## Assigned task
Using the records below, locate all lines containing "begin" and return them.

## Data listing
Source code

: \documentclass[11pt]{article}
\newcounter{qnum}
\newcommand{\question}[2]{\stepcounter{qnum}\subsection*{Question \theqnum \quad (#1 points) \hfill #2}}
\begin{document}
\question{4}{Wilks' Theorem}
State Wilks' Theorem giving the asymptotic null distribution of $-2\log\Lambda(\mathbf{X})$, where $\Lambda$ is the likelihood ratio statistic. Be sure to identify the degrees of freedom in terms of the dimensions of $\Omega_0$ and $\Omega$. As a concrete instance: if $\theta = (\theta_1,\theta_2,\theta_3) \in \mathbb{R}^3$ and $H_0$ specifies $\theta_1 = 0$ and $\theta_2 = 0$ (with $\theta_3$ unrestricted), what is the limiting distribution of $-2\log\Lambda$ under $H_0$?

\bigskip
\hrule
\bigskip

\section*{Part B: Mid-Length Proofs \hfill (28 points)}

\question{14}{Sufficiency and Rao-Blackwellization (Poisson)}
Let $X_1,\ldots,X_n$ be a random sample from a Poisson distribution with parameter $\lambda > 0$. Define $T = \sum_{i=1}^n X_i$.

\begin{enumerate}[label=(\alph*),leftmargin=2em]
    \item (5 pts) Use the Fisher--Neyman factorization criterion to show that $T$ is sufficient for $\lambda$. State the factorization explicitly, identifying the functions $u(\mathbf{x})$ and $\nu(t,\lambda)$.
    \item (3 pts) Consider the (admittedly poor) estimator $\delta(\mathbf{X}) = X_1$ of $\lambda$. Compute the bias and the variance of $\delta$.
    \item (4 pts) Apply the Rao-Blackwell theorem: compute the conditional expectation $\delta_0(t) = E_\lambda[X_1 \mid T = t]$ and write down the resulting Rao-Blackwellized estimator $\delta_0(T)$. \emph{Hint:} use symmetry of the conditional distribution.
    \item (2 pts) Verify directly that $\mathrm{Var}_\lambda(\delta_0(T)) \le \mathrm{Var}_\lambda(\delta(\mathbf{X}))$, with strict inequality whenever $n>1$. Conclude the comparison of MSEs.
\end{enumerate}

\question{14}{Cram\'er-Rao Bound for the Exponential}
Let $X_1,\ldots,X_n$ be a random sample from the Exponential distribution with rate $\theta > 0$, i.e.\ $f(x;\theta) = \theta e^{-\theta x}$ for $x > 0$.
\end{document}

## Response below
\begin{document}
\begin{enumerate}[label=(\alph*),leftmargin=2em]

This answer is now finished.